Menschen mit Behinderungen sichtbar machen und inkludieren
Positiv hervorzuheben ist, dass Menschen mit Behinderungen im Sicherheitsrat tendenziell häufiger sichtbar sind. So werden sie in einigen Statements der Schweizer UNO-Mission explizit erwähnt. Erfreulich ist auch, dass die Schweizer Delegation das Thema in anderen Gremien vorbringt. An der Konferenz der Teilnehmerstaaten der UNO-Behindertenrechtskonvention (UNO-BRK) vom 13. bis 15. Juni 2023 organisiert sie einen Side-Event zum «Schutz von Menschen mit Behinderung in Situationen bewaffneter Konflikte: Pflichten und Umsetzung gemäss der UNO-BRK und dem humanitären Völkerrecht».

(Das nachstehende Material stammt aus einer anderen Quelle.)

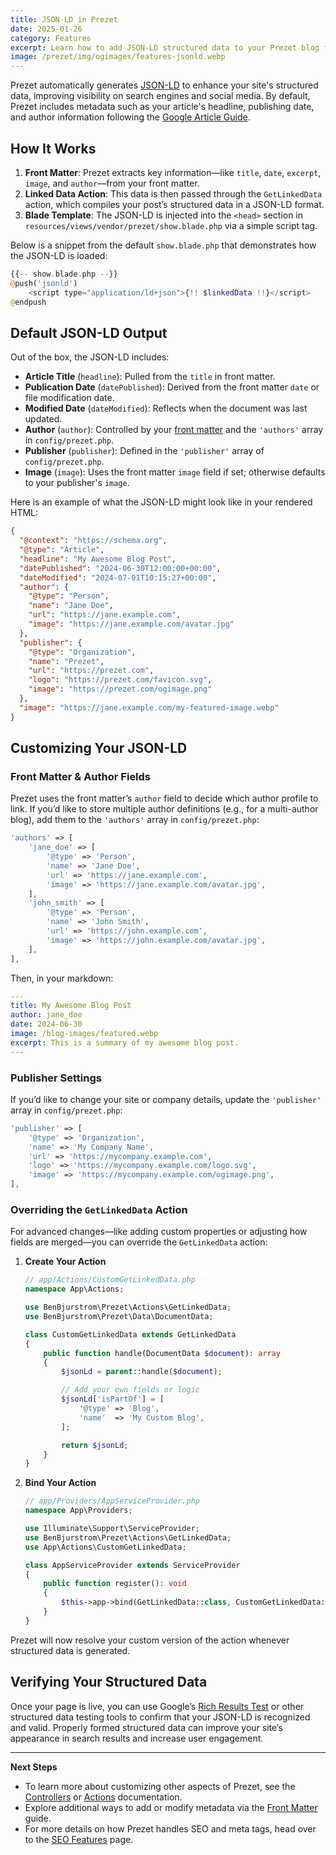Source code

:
 ```yaml
---
title: JSON-LD in Prezet
date: 2025-01-26
category: Features
excerpt: Learn how to add JSON-LD structured data to your Prezet blog for improved SEO and accessibility.
image: /prezet/img/ogimages/features-jsonld.webp
---
```


Prezet automatically generates [JSON-LD](https://developers.google.com/search/docs/appearance/structured-data/intro-structured-data) to enhance your site's structured data, improving visibility on search engines and social media. By default, Prezet includes metadata such as your article's headline, publishing date, and author information following the [Google Article Guide](https://developers.google.com/search/docs/appearance/structured-data/article).

## How It Works

1. **Front Matter**: Prezet extracts key information—like `title`, `date`, `excerpt`, `image`, and `author`—from your front matter.  
2. **Linked Data Action**: This data is then passed through the `GetLinkedData` action, which compiles your post’s structured data in a JSON-LD format.  
3. **Blade Template**: The JSON-LD is injected into the `<head>` section in `resources/views/vendor/prezet/show.blade.php` via a simple script tag.

Below is a snippet from the default `show.blade.php` that demonstrates how the JSON-LD is loaded:

```php
{{-- show.blade.php --}}
@push('jsonld')
    <script type="application/ld+json">{!! $linkedData !!}</script>
@endpush
```

## Default JSON-LD Output

Out of the box, the JSON-LD includes:

- **Article Title** (`headline`): Pulled from the `title` in front matter.
- **Publication Date** (`datePublished`): Derived from the front matter `date` or file modification date.
- **Modified Date** (`dateModified`): Reflects when the document was last updated.
- **Author** (`author`): Controlled by your [front matter](/customize/frontmatter) and the `'authors'` array in `config/prezet.php`.
- **Publisher** (`publisher`): Defined in the `'publisher'` array of `config/prezet.php`.
- **Image** (`image`): Uses the front matter `image` field if set; otherwise defaults to your publisher's `image`.

Here is an example of what the JSON-LD might look like in your rendered HTML:

```json
{
  "@context": "https://schema.org",
  "@type": "Article",
  "headline": "My Awesome Blog Post",
  "datePublished": "2024-06-30T12:00:00+00:00",
  "dateModified": "2024-07-01T10:15:27+00:00",
  "author": {
    "@type": "Person",
    "name": "Jane Doe",
    "url": "https://jane.example.com",
    "image": "https://jane.example.com/avatar.jpg"
  },
  "publisher": {
    "@type": "Organization",
    "name": "Prezet",
    "url": "https://prezet.com",
    "logo": "https://prezet.com/favicon.svg",
    "image": "https://prezet.com/ogimage.png"
  },
  "image": "https://jane.example.com/my-featured-image.webp"
}
```

## Customizing Your JSON-LD

### Front Matter & Author Fields

Prezet uses the front matter’s `author` field to decide which author profile to link. If you’d like to store multiple author definitions (e.g., for a multi-author blog), add them to the `'authors'` array in `config/prezet.php`:

```php
'authors' => [
    'jane_doe' => [
        '@type' => 'Person',
        'name' => 'Jane Doe',
        'url' => 'https://jane.example.com',
        'image' => 'https://jane.example.com/avatar.jpg',
    ],
    'john_smith' => [
        '@type' => 'Person',
        'name' => 'John Smith',
        'url' => 'https://john.example.com',
        'image' => 'https://john.example.com/avatar.jpg',
    ],
],
```

Then, in your markdown:

```yaml
---
title: My Awesome Blog Post
author: jane_doe
date: 2024-06-30
image: /blog-images/featured.webp
excerpt: This is a summary of my awesome blog post.
---
```

### Publisher Settings

If you’d like to change your site or company details, update the `'publisher'` array in `config/prezet.php`:

```php
'publisher' => [
    '@type' => 'Organization',
    'name' => 'My Company Name',
    'url' => 'https://mycompany.example.com',
    'logo' => 'https://mycompany.example.com/logo.svg',
    'image' => 'https://mycompany.example.com/ogimage.png',
],
```

### Overriding the `GetLinkedData` Action

For advanced changes—like adding custom properties or adjusting how fields are merged—you can override the `GetLinkedData` action:

1. **Create Your Action**
   ```php
   // app/Actions/CustomGetLinkedData.php
   namespace App\Actions;

   use BenBjurstrom\Prezet\Actions\GetLinkedData;
   use BenBjurstrom\Prezet\Data\DocumentData;

   class CustomGetLinkedData extends GetLinkedData
   {
       public function handle(DocumentData $document): array
       {
           $jsonLd = parent::handle($document);

           // Add your own fields or logic
           $jsonLd['isPartOf'] = [
               '@type' => 'Blog',
               'name'  => 'My Custom Blog',
           ];

           return $jsonLd;
       }
   }
   ```

2. **Bind Your Action**
   ```php
   // app/Providers/AppServiceProvider.php
   namespace App\Providers;

   use Illuminate\Support\ServiceProvider;
   use BenBjurstrom\Prezet\Actions\GetLinkedData;
   use App\Actions\CustomGetLinkedData;

   class AppServiceProvider extends ServiceProvider
   {
       public function register(): void
       {
           $this->app->bind(GetLinkedData::class, CustomGetLinkedData::class);
       }
   }
   ```

Prezet will now resolve your custom version of the action whenever structured data is generated.

## Verifying Your Structured Data

Once your page is live, you can use Google’s [Rich Results Test](https://search.google.com/test/rich-results) or other structured data testing tools to confirm that your JSON-LD is recognized and valid. Properly formed structured data can improve your site’s appearance in search results and increase user engagement.

---

**Next Steps**
- To learn more about customizing other aspects of Prezet, see the [Controllers](/customize/controllers) or [Actions](/customize/actions) documentation.
- Explore additional ways to add or modify metadata via the [Front Matter](/customize/frontmatter) guide.
- For more details on how Prezet handles SEO and meta tags, head over to the [SEO Features](/features/seo) page.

Diese Entwicklungen sind zu begrüssen, doch werden sie der Realität noch nicht gerecht. Aufgrund von bestehenden Barrieren sind Menschen mit Behinderungen in bewaffneten Konflikten und anderen humanitären Krisen noch immer überproportional betroffen.
Vor diesem Hintergrund fordert die CBM die Schweiz auf, in den verbleibenden rund eineinhalb Jahren ihrer Mitgliedschaft im UNO-Sicherheitsrat eine proaktive Rolle einzunehmen und sich verstärkt für die Inklusion von Menschen mit Behinderungen in humanitären Massnahmen einzusetzen.
Für mindestens eine von der Schweiz organisierte offene Debatte soll eine Person mit Behinderung eingeladen werden, um den Mitgliedern des Sicherheitsrats die Auswirkung bewaffneter Konflikte auf Menschen mit Behinderungen zu erläutern. Denn Menschen mit Behinderungen sind die Expertinnen und Experten, was ihre eigene Inklusion betrifft.
Zentral ist ausserdem, dass die Schweiz sowie die anderen Länder Menschen mit Behinderungen in Berichten und Statements explizit erwähnen, statt sie lediglich unter «benachteiligten» oder «besonders gefährdeten Gruppen» zusammenzufassen. Nur so kann sichergestellt werden, dass sie nicht zurückgelassen werden. Auch die Resolutionen, die sich unter anderem mit der Situation von Menschen mit Behinderungen in Konfliktsituationen beschäftigen, sollen stärker hervorgehoben werden, zum Beispiel die Resolutionen 2417 (Bewaffnete Konflikte und Nahrungsmittelsicherheit) und 2573 (Schutz unverzichtbarer ziviler Objekte). Darüber hinaus hat sich die Schweiz zwar schon länger für die Umsetzung der im Jahr 2000 verabschiedeten Resolution 1325 des Sicherheitsrates zu Frauen, Frieden und Sicherheit eingesetzt. Diese Resolution des Sicherheitsrats und die Folgeresolutionen sowie die UNO-BRK verpflichten die Schweiz und andere Staaten jedoch dazu, den Schutz von Frauen mit Behinderungen auch in Konflikten zu gewährleisten. Frauen mit Behinderungen wurden bisher noch kaum thematisiert.